Monoclonal T cell autoreactivity is not sufficient to augment serum-transferred arthritis. (A and B) Twenty million splenocytes from AND/CD45.1 B10.BR (AND⁺) or B10.BR (AND⁻) mice were transferred into Eα-MCC (MCC⁺) or transgene-negative B10.BR littermates (MCC⁻) (n = 7 AND⁺→MCC⁺, n = 5 for other groups). (A) Arthritis was induced in recipient mice 1 day after cell transfer with a limiting dose of K/BxN serum and measured by ankle thickening. P = 0.008 for AND→MCC⁺ vs. AND→MCC⁻. (B) Transferred CD4⁺ T cells (CD45.1⁺) obtained from cervical lymph nodes surgically removed on day 5 of arthritis were stained for CD44 and CD62L. (C and D) Twenty million splenocytes from KRN or OTII were transferred into Act-mOva/BxN μMT−/− (OVA⁺) or BxN μMT−/− littermates (OVA⁻) (n = 5). (C) Arthritis was induced in recipient mice 1 day after cell transfer and measured by ankle thickening. (D) Transferred CD4⁺ T cells (CD45.1⁻) obtained from cervical lymph nodes surgically removed on day 5 of arthritis were stained for CD44 and CD62L.

Fig. 4.

Augmentation of serum-transferred arthritis requires IL-17 but not IL-6, IL-12p40, or KRN-T cell-derived IFNγ, TNFα, and IL-4. (A–C) Serum-transferred arthritis was induced in BxN μMT−/− mice receiving splenocytes from (A) IFNγ+/− or IFNγ−/− (n = 5) KRN littermates or OTII mice (Ctl). Similar comparisons were made of (B) TNFα+/− vs. TNFα−/− (n = 5) and (C) IL-4+/− vs. IL-4−/− (n = 9) KRN donors. (D) 100 μg anti-IL-17 (αIL-17) or isotype control (IgG2a) antibodies were given i.p. on days 0, 2, and 4 (indicated by arrows) of serum-transferred arthritis in BxN μMT−/− mice receiving KRN splenocytes (n = 5). OTII recipients were used as a control. P = 0.004 for KRN αIL-17 vs. KRN IgG2a; P = 0.35 for KRN αIL-17 vs.
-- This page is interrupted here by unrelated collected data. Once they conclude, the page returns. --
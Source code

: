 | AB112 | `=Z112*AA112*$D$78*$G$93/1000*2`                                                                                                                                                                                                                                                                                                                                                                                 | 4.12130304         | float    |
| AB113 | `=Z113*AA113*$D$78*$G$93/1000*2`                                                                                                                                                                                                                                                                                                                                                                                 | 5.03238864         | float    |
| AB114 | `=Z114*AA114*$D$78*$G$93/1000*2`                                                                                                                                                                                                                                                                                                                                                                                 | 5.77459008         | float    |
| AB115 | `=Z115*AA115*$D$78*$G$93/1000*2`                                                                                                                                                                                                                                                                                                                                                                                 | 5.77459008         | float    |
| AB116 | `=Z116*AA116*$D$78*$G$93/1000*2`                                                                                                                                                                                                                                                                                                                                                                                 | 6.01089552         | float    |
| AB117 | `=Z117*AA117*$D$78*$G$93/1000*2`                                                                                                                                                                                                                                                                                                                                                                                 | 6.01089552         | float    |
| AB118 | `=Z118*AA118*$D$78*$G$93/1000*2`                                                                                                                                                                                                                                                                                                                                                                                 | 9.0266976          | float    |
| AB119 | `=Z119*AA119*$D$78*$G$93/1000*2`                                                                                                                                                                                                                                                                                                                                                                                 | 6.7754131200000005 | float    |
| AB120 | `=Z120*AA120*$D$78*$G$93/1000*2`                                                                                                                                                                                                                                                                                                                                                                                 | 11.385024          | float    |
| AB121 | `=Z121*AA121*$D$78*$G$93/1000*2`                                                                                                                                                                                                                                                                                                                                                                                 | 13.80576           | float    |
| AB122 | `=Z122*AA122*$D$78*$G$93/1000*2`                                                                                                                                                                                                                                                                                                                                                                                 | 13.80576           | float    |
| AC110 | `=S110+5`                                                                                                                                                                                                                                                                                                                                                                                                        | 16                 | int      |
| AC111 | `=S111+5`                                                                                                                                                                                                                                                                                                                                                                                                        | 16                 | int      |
Ctl. (E) B6 mice with serum-transferred arthritis were treated with 100 μg αIL-17 or isotype control IgG2a antibodies on days 0, 2, and 4 (n = 6). (F) As in (D) except that KRN recipients were treated with 500 μg anti-IL-12p40 (αIL-12p40), 2.66 mg/kg anti-IL-6 (αIL-6), or 500 μg Rat IgG control (IgG) antibodies. A representative experiment (n = 4) of three is shown. P = 0.003 for KRN αIL-12p40 vs. KRN IgG.

Fig. 5.

Transferred IL-17-producing CD4⁺ KRN T cells are supported by arthritogenic antibodies. (A and B) K/BxN serum or PBS was injected i.p. into BxN μMT−/− mice 1 and 3 days after transfer of KRN or OTII (Ctl) splenocytes. Six days after cell transfer, cervical and inguinal lymph nodes were harvested for flow cytometry. (A) Intracellular staining for IL-17 and IFNγ is shown for transferred CD4⁺ T cells. (B) The bar graphs depict the mean percentage ± SEM of transferred CD4⁺ T cells in each group expressing IL-17 or IFNγ (n = 5 for KRN groups, n = 4 for Ctl groups). (C) Intracellular staining for IL-17 and surface staining for CCR6, a chemokine receptor expressed on Th17 cells, is shown for CD4⁺ T cells from donor KRN B6 splenocytes and splenocytes obtained from B6 mice on day 5 of serum-transferred arthritis.

Fig. 6.

IL-17-producing CD4⁺ KRN T cells are enriched in K/BxN transgenic mice, with greatest concentration in arthritic joints. (A) Intracellular staining for IL-17 and IFNγ is shown for CD4⁺ T cells from the spleen (SPL), popliteal lymph nodes (PLN), and ankle synovial fluid (SF) (K/BxN only) of 8-week-old K/BxN mice and transgene negative littermates. (B) The bar graphs depict the mean percentage ± SEM of CD4⁺ T cells that express IL-17 in each group (n = 4).